I wonder if this is a custom code change for me to make to the Redshift output plugin, or if it's something to create a PR for. It doesn't seem to fit into the filter plugin logic, so I guess it'd have to stay in the output plugin...

Something like a new set of config params:

out:
  type: redshift
  track_changes:
    table: changes_table_name
    columns:
      - field_name

...

Or perhaps, it can be its own output type. Are we able to specify multiple outputs per config yaml file?

hiroyuki-sato commented 7 years ago

Extend output-plugin

If you want to extend embulk-output-redshift, You can discuss it on the embulk-output-jdbc project.

This plugin based on mode (insert, replace, merge...). If you create a PR, It will be plan A or B.

But I can't image which is better for your needs.

Multiple outputs

Multiple outputs do not implement yet. (#206)

Off topic.

Just my idea. How about this flow?

| field_name | value   | created_at |
|------------|---------|------------|
| name1      | val1_1  | 2017/3/26  |
| name2      | val2_1  | 2017/3/26  |
| name1      | val1_2  | 2017/3/27  |
| name1      | val2_2  | 2017/3/27  |
| field_name | new_value   | old_value | updated_at |
|------------|-------------|-----------|------------|
| name1      | val1_2      | val1_1    | 2017/3/27  |
| name2      | val2_2      | val2_1    | 2017/3/27  |  

If this scenario is working well, Maybe you can use the following configuration.

out:
  type: redshift
  table: intermediate_table
  mode: insert
  after_load: |
    drop final_table;
    insert into
      final_table
    from
      intermediate_table yesterday
      , intermediate_table today
    where
      join_statement.

I'm not sure after_load work well with insert mode.

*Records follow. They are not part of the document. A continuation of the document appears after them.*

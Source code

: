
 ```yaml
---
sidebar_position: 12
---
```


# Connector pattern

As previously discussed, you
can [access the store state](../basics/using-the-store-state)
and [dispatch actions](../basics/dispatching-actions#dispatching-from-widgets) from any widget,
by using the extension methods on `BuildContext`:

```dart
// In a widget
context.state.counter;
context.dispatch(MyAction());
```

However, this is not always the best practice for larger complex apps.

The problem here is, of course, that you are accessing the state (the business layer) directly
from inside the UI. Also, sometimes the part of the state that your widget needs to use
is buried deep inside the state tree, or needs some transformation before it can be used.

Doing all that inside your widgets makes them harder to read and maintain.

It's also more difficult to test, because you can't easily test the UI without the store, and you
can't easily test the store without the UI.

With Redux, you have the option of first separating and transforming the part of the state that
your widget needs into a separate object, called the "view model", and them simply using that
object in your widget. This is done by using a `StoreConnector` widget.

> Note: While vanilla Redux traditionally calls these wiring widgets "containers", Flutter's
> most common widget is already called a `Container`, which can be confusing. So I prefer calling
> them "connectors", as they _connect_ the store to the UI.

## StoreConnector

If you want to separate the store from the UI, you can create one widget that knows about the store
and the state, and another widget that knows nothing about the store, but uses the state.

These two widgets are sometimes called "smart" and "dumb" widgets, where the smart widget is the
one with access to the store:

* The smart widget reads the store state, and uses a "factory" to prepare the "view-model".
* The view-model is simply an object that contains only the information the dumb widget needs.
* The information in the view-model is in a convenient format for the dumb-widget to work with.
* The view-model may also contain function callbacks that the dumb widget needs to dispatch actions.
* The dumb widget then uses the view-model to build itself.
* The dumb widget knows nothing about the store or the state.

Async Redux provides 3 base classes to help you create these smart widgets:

If you can't after_load you can ETL engine like digdag

bcipolli commented 7 years ago

@hiroyuki-sato Thank you for your suggestions. I hope to try these out over the weekend! I will let you know how it goes :)

bcipolli commented 7 years ago

OK, finally some time to work on this, this weekend :) Will update here when I've made some progress!

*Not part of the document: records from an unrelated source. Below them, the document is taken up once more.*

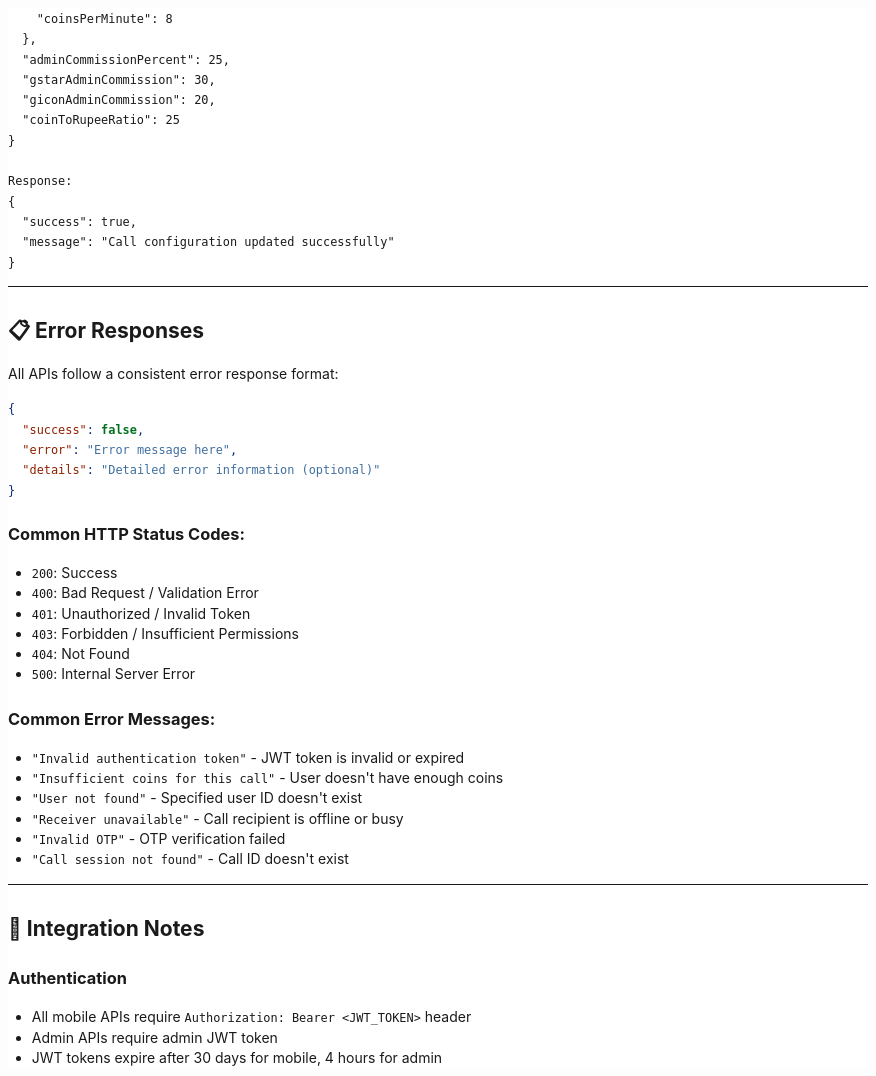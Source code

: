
 ```
    "coinsPerMinute": 8
  },
  "adminCommissionPercent": 25,
  "gstarAdminCommission": 30,
  "giconAdminCommission": 20,
  "coinToRupeeRatio": 25
}

Response:
{
  "success": true,
  "message": "Call configuration updated successfully"
}
```

---

## 📋 Error Responses

All APIs follow a consistent error response format:

```json
{
  "success": false,
  "error": "Error message here",
  "details": "Detailed error information (optional)"
}
```

### Common HTTP Status Codes:
- `200`: Success
- `400`: Bad Request / Validation Error
- `401`: Unauthorized / Invalid Token
- `403`: Forbidden / Insufficient Permissions
- `404`: Not Found
- `500`: Internal Server Error

### Common Error Messages:
- `"Invalid authentication token"` - JWT token is invalid or expired
- `"Insufficient coins for this call"` - User doesn't have enough coins
- `"User not found"` - Specified user ID doesn't exist
- `"Receiver unavailable"` - Call recipient is offline or busy
- `"Invalid OTP"` - OTP verification failed
- `"Call session not found"` - Call ID doesn't exist

---

## 🔗 Integration Notes

### Authentication
- All mobile APIs require `Authorization: Bearer <JWT_TOKEN>` header
- Admin APIs require admin JWT token
- JWT tokens expire after 30 days for mobile, 4 hours for admin
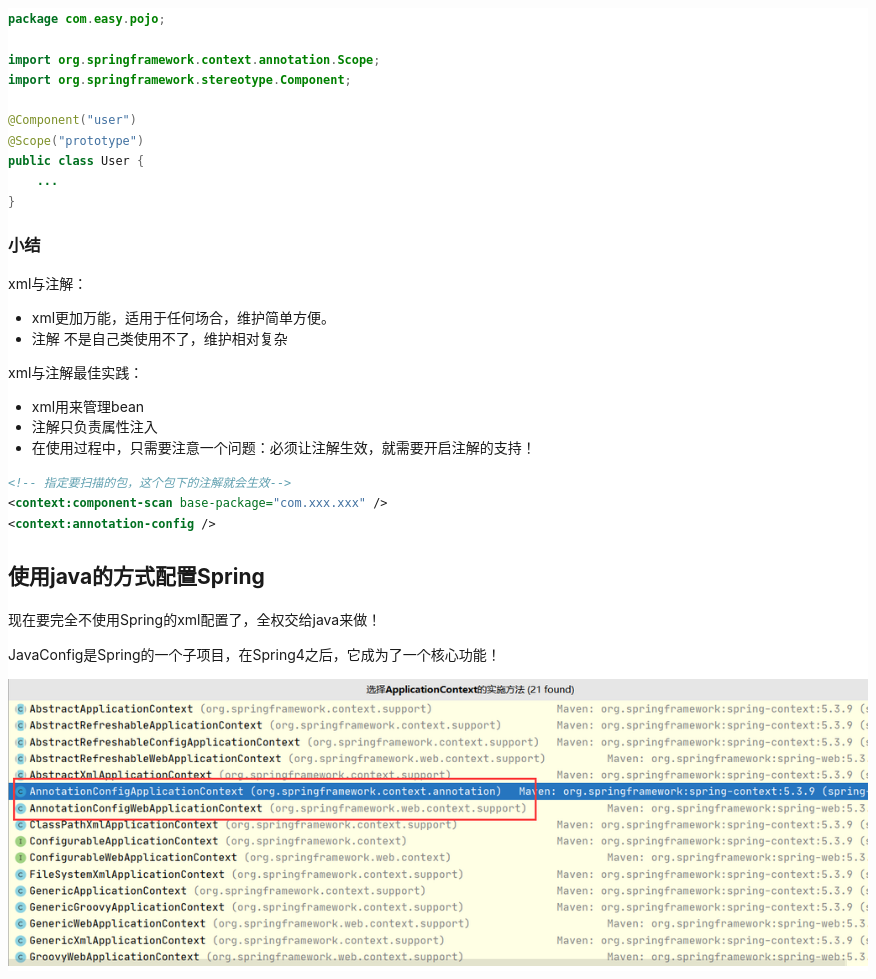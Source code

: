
 ```java
package com.easy.pojo;

import org.springframework.context.annotation.Scope;
import org.springframework.stereotype.Component;

@Component("user")
@Scope("prototype")
public class User {
    ...
}
```

### 小结

xml与注解：

* xml更加万能，适用于任何场合，维护简单方便。
* 注解 不是自己类使用不了，维护相对复杂

xml与注解最佳实践：

* xml用来管理bean
* 注解只负责属性注入
* 在使用过程中，只需要注意一个问题：必须让注解生效，就需要开启注解的支持！

```xml
<!-- 指定要扫描的包，这个包下的注解就会生效-->
<context:component-scan base-package="com.xxx.xxx" />
<context:annotation-config />
```

## 使用java的方式配置Spring

现在要完全不使用Spring的xml配置了，全权交给java来做！

JavaConfig是Spring的一个子项目，在Spring4之后，它成为了一个核心功能！

![image-20211206180154935](assets/02-Spring篇/202201061654777.png)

bcipolli commented 7 years ago

Yes, this works great! The only issue is to write the JOIN statement with all of the relevant columns. I can do it manually (list out the columns with values we're watching for changes), but I'd prefer to do it programmatically. I will look into the REDSHIFT docs... I have some idea.

bcipolli commented 7 years ago

OK @hiroyuki-sato, I have this working. It is not pretty, but I have some wrapper scripts to help me generate the YAML.


in:
  type: mysql
  host: 127.0.0.1
  port: 8442
  user: xx
  password: "yy"
  database: zz
  fetch_rows: 100000
  query: |
    SELECT
      columns
    FROM table
    WHERE conditions

out:
  type: redshift
  host: 127.0.0.1
  port: 8655
  user: other_user
  password: "other_password"
  database: db
  schema: schema
  table: table___new__
  access_key_id: id
  secret_access_key: secret
  iam_user_name: user
  s3_bucket: bucket
  s3_key_prefix: temp/redshift
  mode: replace

  after_load: |
    INSERT INTO schema.field_changes(schema_name, table_name, row_id, field_name, old_value, new_value)

      SELECT
        'schema',
        'table',
        ol.id,
        'field',
        CAST(ol.field AS TEXT),
        CAST(nw.field AS TEXT)
      FROM schema.table ol
      JOIN schema.table___new__ nw
        ON ol.id = nw.id
      WHERE ol.field != nw.field
        OR ol.field IS NULL and nw.field IS NOT NULL
        OR nw.field IS NULL and ol.field IS NOT NULL

    UNION

... (more select fields)
 ;
    DROP TABLE schema.table;
    CREATE TABLE  schema.table AS
        SELECT * FROM schema.table___new__;
    DROP TABLE schema.table___new__;

Let me know what you think...

bcipolli commented 7 years ago

Two issues with the above:

Both have simple workarounds (cast boolean to long, make sure the ETL runs twice before adding a column for tracking changes), but thought it's worth mentioning.

hiroyuki-sato commented 7 years ago

That's great!!

It thought that it is better to use ETL software (ex. Digdag) in your after_load part. I've never thought to use after_load for that case, But It may be OK.